Why Digital Platforms Fail the World's Poorest
economics8 min read1,607 words

Why Digital Platforms Fail the World's Poorest

Digital platforms often fail the poorest because they replicate existing inequalities rather than addressing them. Access alone does not solve deeper structural barriers.

K

Karan Mehta

Business researcher and analyst covering technology disruption, market dynamics,...

Why Digital Platforms Fail the World’s Poorest

The promise was simple: give a poor farmer in Kenya a smartphone, connect her to a digital platform, and she would leapfrog into the modern economy. She could sell crops directly to buyers, skip exploitative middlemen, and access credit based on her transaction history. It was a beautiful story. And for a tiny fraction of users, it actually worked.

For everyone else, the platform economy has been less a ladder and more a trap.

A 2021 paper by Carla Bonina at the University of Surrey, Kari Koskinen and Ben Eaton at the University of Copenhagen, and Annabelle Gawer at Imperial College London dug into why. Their review of the existing research on digital platforms in the global South found something uncomfortable: the very features that make platforms so powerful in rich countries often become liabilities in poor ones.

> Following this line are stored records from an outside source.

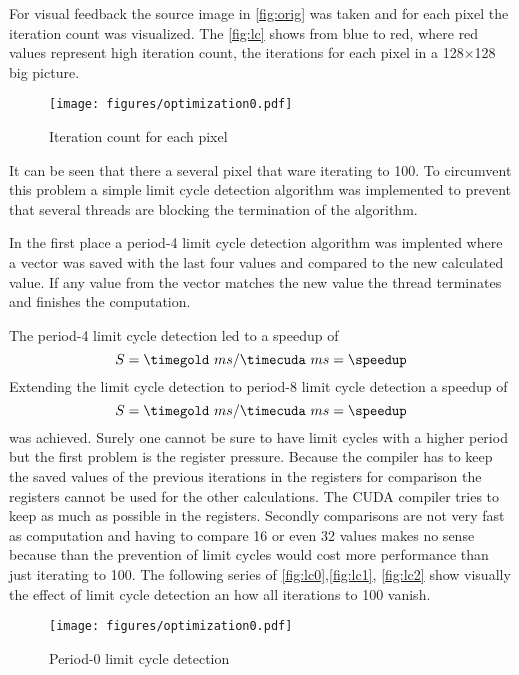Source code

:For visual feedback the source image in \autoref{fig:orig} was taken and for
each pixel the iteration count was visualized. The \autoref{fig:lc} shows
from blue to red, where red values represent high iteration count, the iterations
for each pixel in a 128$\times$128 big picture.

\begin{figure}[ht] \centering
\texttt{[image: figures/optimization0.pdf]}%
\caption{Iteration count for each pixel}
\label{fig:lc}%
\end{figure}

It can be seen that there a several pixel that ware iterating to 100. To circumvent
this problem a simple limit cycle detection algorithm was implemented to prevent
that several threads are blocking the termination of the algorithm. 

In the first place a period-4 limit cycle detection algorithm was implented where
a vector was saved with the last four values and compared to the new calculated 
value. If any value from the vector matches the new value the thread terminates
and finishes the computation. 

The period-4 limit cycle detection led to a speedup of 
\fpDiv{\speedup}{\timegold}{\timecuda}
\begin{equation*}\label{eq:speedup9}
	S = \timegold\ ms/\timecuda\ ms = \speedup
\end{equation*}
Extending the limit cycle detection to period-8 limit cycle detection a speedup
of 
\fpDiv{\speedup}{\timegold}{\timecuda}
\begin{equation*}\label{eq:speedup10}
	S = \timegold\ ms/\timecuda\ ms = \speedup
\end{equation*}
was achieved. Surely one cannot be sure to have limit cycles with a higher
period but the first problem is the register pressure. Because the compiler has
to keep the saved values of the previous iterations in the registers for
comparison the registers cannot be used for the other calculations. The
\gls{CUDA} compiler tries to keep as much as possible in the registers. Secondly
comparisons are not very fast as computation and having to compare 16 or even 32
values makes no sense because than the prevention of limit cycles would cost
more performance than just iterating to 100. The following series of
\autoref{fig:lc0},\autoref{fig:lc1}, \autoref{fig:lc2} show visually the effect
of limit cycle detection an how all iterations to 100 vanish.

\begin{figure}[ht] \centering
\texttt{[image: figures/optimization0.pdf]}%
\caption{Period-0 limit cycle detection}
\label{fig:lc0}%
\end{figure}

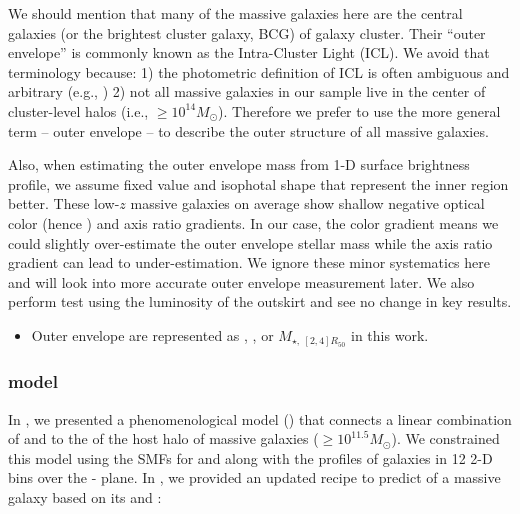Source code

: \documentclass[fleqn,usenatbib,useAMS,english]{mnras}
\begin{document}
    We should mention that many of the massive galaxies here are the central galaxies
    (or the brightest cluster galaxy, BCG) of galaxy cluster. 
    Their ``outer envelope'' is commonly known as the Intra-Cluster Light (ICL).
    We avoid that terminology because:
    1) the photometric definition of ICL is often ambiguous and arbitrary (e.g.,
    \citealt{Kluge2021})
    2) not all massive galaxies in our sample live in the
    center of cluster-level halos (i.e., \mvir{}$\geq 10^{14} M_{\odot}$).
    Therefore we prefer to use the more general term -- outer envelope -- to describe the
    outer structure of all massive galaxies.
    
    Also, when estimating the outer envelope mass from 1-D surface brightness profile,
    we assume fixed \mlratio{} value and isophotal shape that represent the inner region
    better.
    These low-$z$ massive galaxies on average show shallow negative optical color
    (hence \mlratio{}) and axis ratio gradients. 
    In our case, the color gradient means we could slightly over-estimate the outer envelope
    stellar mass while the axis ratio gradient can lead to under-estimation.
    We ignore these minor systematics here and will look into more accurate outer envelope 
    \mstar{} measurement later.
    We also perform \topn{} test using the luminosity of the outskirt and see no 
    change in key results.

    \begin{itemize}
        \item Outer envelope \mstar{} are represented as , , or
        $M_{\star,\ [2,4]R_{50}}$ in this work.

    \end{itemize}

\subsubsection{\asap{} model}
    \label{sec:masap}

    In \citet{Huang2020}, we presented a phenomenological model (\asap{}) that connects a linear
    combination of  and  to the \mvir{} of the host halo of massive galaxies
    ($\geq 10^{11.5} M_{\odot}$).
    We constrained this model using the SMFs for  and  along with the
    \dsigma{} profiles of galaxies in 12 2-D bins over the - plane.
    In \citet{Ardila2021}, we provided an updated \asap{} recipe to predict \mvir{} of a
    massive galaxy based on its  and :
\end{document}
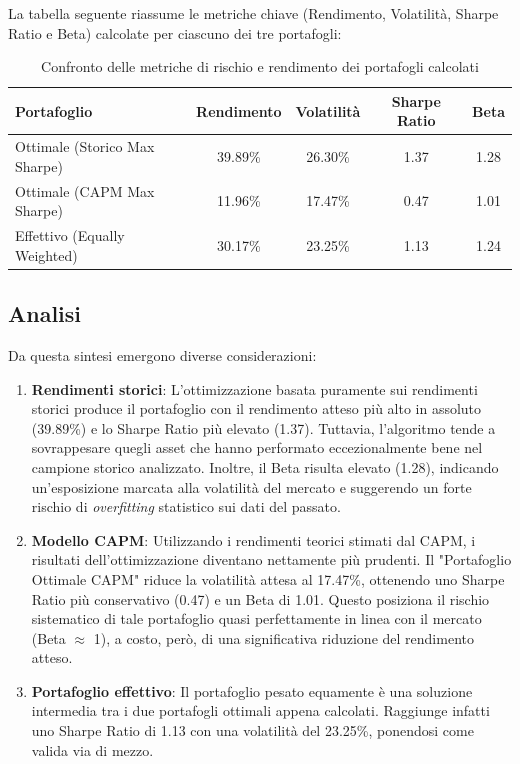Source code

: \documentclass[11pt, a4paper]{report} %
\begin{document}
La tabella seguente riassume le metriche chiave (Rendimento, Volatilità, Sharpe Ratio e Beta) calcolate per ciascuno dei tre portafogli:

\begin{table}[h!]
\centering
\begin{tabular}{lcccc}
\hline
\textbf{Portafoglio} & \textbf{Rendimento} & \textbf{Volatilità} & \textbf{Sharpe Ratio} & \textbf{Beta} \\
\hline
Ottimale (Storico Max Sharpe) & 39.89\% & 26.30\% & 1.37 & 1.28 \\
Ottimale (CAPM Max Sharpe) & 11.96\% & 17.47\% & 0.47 & 1.01 \\
Effettivo (Equally Weighted) & 30.17\% & 23.25\% & 1.13 & 1.24 \\
\hline
\end{tabular}
\caption{Confronto delle metriche di rischio e rendimento dei portafogli calcolati}
\end{table}

\subsection{Analisi}
Da questa sintesi emergono diverse considerazioni:
\begin{enumerate}
    \item \textbf{Rendimenti storici}: L'ottimizzazione basata puramente sui rendimenti storici produce il portafoglio con il rendimento atteso più alto in assoluto (39.89\%) e lo Sharpe Ratio più elevato (1.37). Tuttavia, l'algoritmo tende a sovrappesare quegli asset che hanno performato eccezionalmente bene nel campione storico analizzato. Inoltre, il Beta risulta elevato (1.28), indicando un'esposizione marcata alla volatilità del mercato e suggerendo un forte rischio di \textit{overfitting} statistico sui dati del passato.
    
    \item \textbf{Modello CAPM}: Utilizzando i rendimenti teorici stimati dal CAPM, i risultati dell'ottimizzazione diventano nettamente più prudenti. Il "Portafoglio Ottimale CAPM" riduce la volatilità attesa al 17.47\%, ottenendo uno Sharpe Ratio più conservativo (0.47) e un Beta di 1.01. Questo posiziona il rischio sistematico di tale portafoglio quasi perfettamente in linea con il mercato (Beta $\approx$ 1), a costo, però, di una significativa riduzione del rendimento atteso.
    
    \item \textbf{Portafoglio effettivo}: Il portafoglio pesato equamente è una soluzione intermedia tra i due portafogli ottimali appena calcolati. Raggiunge infatti uno Sharpe Ratio di 1.13 con una volatilità del 23.25\%, ponendosi come valida via di mezzo. 
\end{enumerate}
\end{document}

The authors call for a new research agenda on what they term “digital platforms for development,” but their diagnosis of what is broken is already stark (Bonina et al., 2021).

The problem is not that the technology does not work. It is that the business models do not fit.

The Two Kinds of Platforms, and Why Only One Gets Built

offline community market
offline community market

Bonina and her colleagues start by drawing a clean distinction that most tech enthusiasts miss. There are two types of digital platforms, and they serve very different purposes.

Transaction platforms are what most people think of when they hear the word “platform.” Uber, Airbnb, Amazon Marketplace. They connect buyers and sellers, take a cut, and optimize for efficient exchange. Innovation platforms are different. They provide a foundation upon which others can build their own products. Think of the Android operating system, or the cloud computing services that let startups launch without owning servers.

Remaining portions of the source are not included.